Fighting terrorism: policy reexamined after reports of CIA role in bombing
| Washington
Allegations of US-sponsored counterterrorism in Lebanon are unlikely to produce any major policy changes in Washington. But they highlight the difficult moral and policy dilemmas that attend the task of combating terrorism. These assessments come in the wake of recent reports in the Washington Post and the New York Times that an antiterrorist group -- one of several allegedly trained by CIA operatives in Lebanon -- was indirectly responsible for a car bomb last March that destroyed the Beirut home of Sayyid Muhammad Hussein Fadlallah. Mr. Fadlallah is leader of a fundamentalist Shiite Muslim group linked to a series of attacks on American facilities in the Mideast.
According to the news reports, the March 8 explosion killed 80 people and injured 200 others, mostly bystanders. Fadlallah escaped unharmed. After the bombing, the Central Intelligence Agency (CIA) reportedly dropped further efforts to train proxy antiterrorist groups.
The CIA Monday denied any advance knowledge of the attack. The agency also denied any connection with the group that reportedly carried out the bombing.
Most experts seem to agree there may never be conclusive evidence on the US role in the Lebanon bombing. But the incident is certain to raise questions about the viability of the Reagan administration's approach to dealing with terrorism.
Historically, the focus has been on deterrence through multilateral agreements and enhanced security.
But the Reagan administration has placed new emphasis on providing counterterrorist training to surrogate groups. The administration has also adopted a policy of preemptive action against terrorists.
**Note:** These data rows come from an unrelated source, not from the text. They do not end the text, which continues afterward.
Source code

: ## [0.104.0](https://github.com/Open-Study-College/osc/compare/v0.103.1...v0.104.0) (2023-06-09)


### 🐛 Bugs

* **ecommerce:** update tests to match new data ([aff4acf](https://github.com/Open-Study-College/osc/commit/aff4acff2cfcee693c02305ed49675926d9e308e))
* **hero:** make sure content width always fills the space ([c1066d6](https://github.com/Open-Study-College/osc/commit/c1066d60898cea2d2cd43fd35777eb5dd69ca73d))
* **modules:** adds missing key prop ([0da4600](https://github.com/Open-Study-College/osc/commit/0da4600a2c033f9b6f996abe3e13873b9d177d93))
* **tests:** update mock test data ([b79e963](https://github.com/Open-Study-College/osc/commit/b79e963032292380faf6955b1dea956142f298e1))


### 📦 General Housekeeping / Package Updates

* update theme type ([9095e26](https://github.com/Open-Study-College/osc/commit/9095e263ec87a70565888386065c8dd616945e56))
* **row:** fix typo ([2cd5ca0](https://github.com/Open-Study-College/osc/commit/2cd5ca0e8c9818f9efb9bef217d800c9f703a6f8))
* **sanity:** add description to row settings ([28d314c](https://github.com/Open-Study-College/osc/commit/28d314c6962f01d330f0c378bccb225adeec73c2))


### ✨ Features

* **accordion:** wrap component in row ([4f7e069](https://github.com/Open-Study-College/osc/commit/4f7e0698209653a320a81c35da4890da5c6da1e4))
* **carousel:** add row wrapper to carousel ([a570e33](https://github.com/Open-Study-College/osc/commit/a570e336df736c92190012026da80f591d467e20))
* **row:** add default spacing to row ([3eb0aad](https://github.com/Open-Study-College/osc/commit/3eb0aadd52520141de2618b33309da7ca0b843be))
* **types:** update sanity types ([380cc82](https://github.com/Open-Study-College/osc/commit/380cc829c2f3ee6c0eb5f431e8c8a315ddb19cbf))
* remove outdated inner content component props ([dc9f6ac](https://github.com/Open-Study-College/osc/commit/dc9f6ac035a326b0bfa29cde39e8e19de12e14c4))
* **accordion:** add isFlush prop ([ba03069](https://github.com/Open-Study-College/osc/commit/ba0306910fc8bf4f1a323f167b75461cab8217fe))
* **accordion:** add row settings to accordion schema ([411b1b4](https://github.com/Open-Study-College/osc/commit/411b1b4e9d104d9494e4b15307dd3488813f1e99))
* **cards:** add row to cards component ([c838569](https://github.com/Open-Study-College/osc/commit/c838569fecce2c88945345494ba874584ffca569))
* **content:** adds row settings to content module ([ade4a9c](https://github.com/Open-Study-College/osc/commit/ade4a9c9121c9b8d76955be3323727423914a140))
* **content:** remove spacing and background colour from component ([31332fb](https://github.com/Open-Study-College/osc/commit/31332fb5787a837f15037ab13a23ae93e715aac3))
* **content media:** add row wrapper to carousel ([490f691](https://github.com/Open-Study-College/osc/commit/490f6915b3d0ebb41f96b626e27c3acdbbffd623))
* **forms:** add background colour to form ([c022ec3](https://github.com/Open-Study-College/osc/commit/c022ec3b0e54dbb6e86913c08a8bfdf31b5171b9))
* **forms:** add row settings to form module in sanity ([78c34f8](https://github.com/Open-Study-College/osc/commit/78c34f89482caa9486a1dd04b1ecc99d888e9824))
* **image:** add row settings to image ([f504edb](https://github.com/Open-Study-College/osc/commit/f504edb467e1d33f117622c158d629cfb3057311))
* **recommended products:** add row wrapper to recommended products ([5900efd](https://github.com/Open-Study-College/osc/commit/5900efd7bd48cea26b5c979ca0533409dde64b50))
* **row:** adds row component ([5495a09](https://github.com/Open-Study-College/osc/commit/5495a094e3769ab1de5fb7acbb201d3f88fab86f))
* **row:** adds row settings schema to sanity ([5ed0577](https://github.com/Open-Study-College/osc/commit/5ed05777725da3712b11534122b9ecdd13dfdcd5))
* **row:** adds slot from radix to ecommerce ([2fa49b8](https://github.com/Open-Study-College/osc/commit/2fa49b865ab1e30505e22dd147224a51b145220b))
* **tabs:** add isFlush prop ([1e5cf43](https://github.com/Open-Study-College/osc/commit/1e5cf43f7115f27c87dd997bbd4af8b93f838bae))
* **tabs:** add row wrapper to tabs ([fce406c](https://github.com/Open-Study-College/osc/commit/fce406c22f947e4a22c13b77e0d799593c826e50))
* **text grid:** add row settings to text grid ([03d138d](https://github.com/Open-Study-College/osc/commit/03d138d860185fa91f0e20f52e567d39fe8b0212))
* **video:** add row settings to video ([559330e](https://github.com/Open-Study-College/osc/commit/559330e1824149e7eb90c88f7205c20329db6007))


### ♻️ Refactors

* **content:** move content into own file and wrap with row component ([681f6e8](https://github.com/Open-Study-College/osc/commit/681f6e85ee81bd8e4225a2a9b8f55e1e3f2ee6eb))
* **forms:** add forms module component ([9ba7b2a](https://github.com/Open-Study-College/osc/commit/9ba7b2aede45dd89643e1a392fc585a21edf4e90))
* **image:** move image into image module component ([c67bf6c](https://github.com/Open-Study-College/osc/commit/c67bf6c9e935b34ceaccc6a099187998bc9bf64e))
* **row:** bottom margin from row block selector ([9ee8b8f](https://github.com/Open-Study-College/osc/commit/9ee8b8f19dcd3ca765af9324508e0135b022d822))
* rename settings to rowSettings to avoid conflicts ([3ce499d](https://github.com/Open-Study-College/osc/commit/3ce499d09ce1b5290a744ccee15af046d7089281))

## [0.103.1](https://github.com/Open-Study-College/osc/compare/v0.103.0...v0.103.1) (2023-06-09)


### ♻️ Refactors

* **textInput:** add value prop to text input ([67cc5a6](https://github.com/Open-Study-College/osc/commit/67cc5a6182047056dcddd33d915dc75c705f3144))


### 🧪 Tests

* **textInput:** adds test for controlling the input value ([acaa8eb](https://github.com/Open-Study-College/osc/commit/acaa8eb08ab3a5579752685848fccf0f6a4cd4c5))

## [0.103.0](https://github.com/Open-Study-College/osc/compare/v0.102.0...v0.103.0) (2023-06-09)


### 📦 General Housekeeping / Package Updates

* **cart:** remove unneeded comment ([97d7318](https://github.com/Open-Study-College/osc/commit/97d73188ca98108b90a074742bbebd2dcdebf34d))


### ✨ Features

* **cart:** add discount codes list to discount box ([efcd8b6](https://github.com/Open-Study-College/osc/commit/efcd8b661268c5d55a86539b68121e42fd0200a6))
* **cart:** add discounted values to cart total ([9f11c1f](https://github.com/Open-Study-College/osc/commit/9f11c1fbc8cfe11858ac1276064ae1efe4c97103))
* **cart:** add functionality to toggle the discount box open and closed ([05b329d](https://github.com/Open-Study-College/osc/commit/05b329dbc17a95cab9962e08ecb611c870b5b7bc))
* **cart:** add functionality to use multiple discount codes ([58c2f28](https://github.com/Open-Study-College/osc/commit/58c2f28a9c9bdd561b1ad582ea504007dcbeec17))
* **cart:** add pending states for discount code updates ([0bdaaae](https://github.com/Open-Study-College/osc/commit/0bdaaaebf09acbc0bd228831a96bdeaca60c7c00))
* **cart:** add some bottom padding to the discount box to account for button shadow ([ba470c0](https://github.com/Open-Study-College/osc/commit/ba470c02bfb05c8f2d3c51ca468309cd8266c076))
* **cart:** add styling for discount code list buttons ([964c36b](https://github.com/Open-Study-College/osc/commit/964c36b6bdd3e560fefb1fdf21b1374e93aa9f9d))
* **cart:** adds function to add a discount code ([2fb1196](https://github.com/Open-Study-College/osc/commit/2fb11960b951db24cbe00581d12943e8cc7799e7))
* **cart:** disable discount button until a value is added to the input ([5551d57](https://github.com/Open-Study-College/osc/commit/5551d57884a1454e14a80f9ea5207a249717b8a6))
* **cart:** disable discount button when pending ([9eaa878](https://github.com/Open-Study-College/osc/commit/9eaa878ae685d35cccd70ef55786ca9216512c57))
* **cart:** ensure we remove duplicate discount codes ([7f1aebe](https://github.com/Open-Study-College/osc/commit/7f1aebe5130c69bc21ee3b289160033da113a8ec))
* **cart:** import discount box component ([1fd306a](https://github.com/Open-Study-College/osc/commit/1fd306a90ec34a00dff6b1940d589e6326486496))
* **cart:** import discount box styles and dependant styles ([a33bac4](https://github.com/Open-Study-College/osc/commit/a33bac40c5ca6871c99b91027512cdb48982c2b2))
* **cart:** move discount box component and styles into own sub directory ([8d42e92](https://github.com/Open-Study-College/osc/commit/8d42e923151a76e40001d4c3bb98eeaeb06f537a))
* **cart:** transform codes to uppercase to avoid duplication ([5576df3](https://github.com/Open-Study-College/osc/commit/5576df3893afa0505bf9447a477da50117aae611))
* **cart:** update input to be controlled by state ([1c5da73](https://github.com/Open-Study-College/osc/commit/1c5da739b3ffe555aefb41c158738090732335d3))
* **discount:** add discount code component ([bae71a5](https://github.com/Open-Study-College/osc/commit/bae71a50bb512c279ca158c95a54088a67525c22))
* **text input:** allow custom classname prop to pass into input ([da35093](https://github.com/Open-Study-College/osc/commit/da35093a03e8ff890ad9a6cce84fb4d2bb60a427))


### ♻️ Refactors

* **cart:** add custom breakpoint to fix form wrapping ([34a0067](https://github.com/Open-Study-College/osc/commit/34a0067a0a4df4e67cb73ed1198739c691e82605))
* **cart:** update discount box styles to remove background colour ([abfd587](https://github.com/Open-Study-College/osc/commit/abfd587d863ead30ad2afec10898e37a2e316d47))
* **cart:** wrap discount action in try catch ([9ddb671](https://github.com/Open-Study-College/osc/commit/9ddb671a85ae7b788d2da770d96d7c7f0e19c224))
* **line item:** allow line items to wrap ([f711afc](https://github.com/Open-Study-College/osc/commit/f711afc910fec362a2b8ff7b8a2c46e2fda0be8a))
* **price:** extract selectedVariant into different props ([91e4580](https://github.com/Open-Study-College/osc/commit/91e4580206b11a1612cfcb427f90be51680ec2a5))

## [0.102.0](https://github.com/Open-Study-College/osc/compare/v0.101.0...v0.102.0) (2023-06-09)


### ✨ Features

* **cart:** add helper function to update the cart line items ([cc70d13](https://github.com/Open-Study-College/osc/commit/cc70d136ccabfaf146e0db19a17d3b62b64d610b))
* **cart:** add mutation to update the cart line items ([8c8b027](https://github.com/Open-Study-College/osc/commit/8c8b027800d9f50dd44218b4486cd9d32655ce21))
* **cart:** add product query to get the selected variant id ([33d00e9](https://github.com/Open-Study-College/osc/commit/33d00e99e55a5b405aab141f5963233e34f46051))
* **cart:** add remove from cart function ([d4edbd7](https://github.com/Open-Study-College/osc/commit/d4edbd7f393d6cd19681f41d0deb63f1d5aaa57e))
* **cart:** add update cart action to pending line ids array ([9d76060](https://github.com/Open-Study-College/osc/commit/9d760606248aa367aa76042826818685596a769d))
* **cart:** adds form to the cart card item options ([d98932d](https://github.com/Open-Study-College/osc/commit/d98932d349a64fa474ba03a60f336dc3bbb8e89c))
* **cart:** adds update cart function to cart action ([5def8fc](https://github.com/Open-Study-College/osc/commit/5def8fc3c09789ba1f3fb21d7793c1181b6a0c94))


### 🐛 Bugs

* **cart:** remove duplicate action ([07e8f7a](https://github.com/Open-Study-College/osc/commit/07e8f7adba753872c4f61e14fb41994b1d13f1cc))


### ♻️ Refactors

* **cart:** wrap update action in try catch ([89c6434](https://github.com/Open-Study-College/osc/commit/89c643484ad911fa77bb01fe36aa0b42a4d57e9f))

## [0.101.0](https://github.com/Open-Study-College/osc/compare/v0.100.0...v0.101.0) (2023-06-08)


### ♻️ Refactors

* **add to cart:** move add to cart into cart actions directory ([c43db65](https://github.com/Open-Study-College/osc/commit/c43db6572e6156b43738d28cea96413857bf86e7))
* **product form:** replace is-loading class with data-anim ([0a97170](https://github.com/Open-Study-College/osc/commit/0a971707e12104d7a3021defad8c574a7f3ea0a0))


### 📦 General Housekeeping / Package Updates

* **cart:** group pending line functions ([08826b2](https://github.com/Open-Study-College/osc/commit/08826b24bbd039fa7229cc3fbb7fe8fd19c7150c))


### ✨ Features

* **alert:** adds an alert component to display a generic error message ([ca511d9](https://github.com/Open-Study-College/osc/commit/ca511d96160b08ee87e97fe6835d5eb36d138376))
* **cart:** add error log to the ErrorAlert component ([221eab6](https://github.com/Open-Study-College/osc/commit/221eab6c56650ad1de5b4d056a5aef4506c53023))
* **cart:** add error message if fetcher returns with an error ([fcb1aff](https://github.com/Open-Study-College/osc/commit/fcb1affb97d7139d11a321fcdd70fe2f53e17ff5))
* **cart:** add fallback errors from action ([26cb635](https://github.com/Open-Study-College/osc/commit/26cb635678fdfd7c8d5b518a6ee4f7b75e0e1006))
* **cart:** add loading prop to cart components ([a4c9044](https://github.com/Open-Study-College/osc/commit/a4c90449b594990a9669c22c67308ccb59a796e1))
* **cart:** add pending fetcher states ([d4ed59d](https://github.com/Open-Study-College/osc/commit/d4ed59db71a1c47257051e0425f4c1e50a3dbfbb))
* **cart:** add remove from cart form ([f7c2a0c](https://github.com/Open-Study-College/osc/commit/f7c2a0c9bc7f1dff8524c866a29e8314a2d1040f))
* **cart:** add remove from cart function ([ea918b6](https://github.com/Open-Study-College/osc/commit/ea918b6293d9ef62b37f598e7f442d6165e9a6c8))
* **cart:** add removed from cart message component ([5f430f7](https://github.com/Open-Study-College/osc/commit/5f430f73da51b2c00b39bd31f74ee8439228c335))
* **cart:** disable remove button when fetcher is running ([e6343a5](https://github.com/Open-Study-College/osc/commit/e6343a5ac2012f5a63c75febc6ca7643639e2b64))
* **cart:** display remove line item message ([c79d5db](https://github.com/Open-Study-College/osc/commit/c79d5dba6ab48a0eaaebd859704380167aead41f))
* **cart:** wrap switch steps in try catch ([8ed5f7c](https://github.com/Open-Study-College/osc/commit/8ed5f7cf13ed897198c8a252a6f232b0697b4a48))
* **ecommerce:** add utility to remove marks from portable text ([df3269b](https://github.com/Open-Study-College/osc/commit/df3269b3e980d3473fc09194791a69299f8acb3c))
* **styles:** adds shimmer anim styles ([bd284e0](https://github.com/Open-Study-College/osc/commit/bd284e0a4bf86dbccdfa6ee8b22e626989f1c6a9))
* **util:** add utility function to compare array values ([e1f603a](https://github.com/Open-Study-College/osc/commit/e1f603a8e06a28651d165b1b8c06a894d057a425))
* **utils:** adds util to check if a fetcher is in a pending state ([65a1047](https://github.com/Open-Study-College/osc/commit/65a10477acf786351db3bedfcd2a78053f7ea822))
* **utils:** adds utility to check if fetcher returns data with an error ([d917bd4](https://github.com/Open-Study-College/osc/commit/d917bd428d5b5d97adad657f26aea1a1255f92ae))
The policy has been condemned by some liberals as morally irresponsible. ``It's a clear case of the means justifying the ends,'' says one congressional source. ``It makes us no better than our adversaries. You can't fight terrorism with terrorism.''
But others say the problem is more complicated, involving complex trade-offs. ``The whole business of preempting terrorism is necessary but unseemly,'' says Robert Kupperman, senior fellow at Georgetown University's Center for Strategic and International Studies. ``Retaining foreign nationals is sometimes the only way to penetrate terrorist networks.'' But the price of such a policy may be the ``loss of command and control'' over proxy groups, Mr. Kupperman adds.
``There's a big temptation to use proxies,'' says Ernest Evans, a specialist in terrorism at Washington's Catholic University of America. ``If you use your own forces, there's no deniability,'' he says, citing the failed mission to rescue US hostages in Iran. ``As Desert One showed, it can have implications right up to the top.''
Mr. Evans says the March bombing highlights the frustrations of fighting terrorism. ``If you're going to have an effective policy, you can't simply sit back and wait for terrorists to strike. The question is how you do that and keep it in a framework of controllable policy and congressional oversight.''
Experts say that as a matter of practice, if the President issues a finding on the need for covert action, members of the congressional intelligence oversight committees would be notified. But as the case of the mining of Nicaragua's harbors in 1982 suggests, CIA secrets are not always shared with Congress.
Experts say the extreme secrecy required by many CIA operations makes information-sharing -- and, therefore, effective oversight -- nearly impossible.
``It raises the question of which should take precedence: legislative procedure or the operations of the CIA in field,'' Evans says. ``It's a difficult choice.''
The Senate Intelligence Committee today begins closed hearings with the CIA on the bombing incident.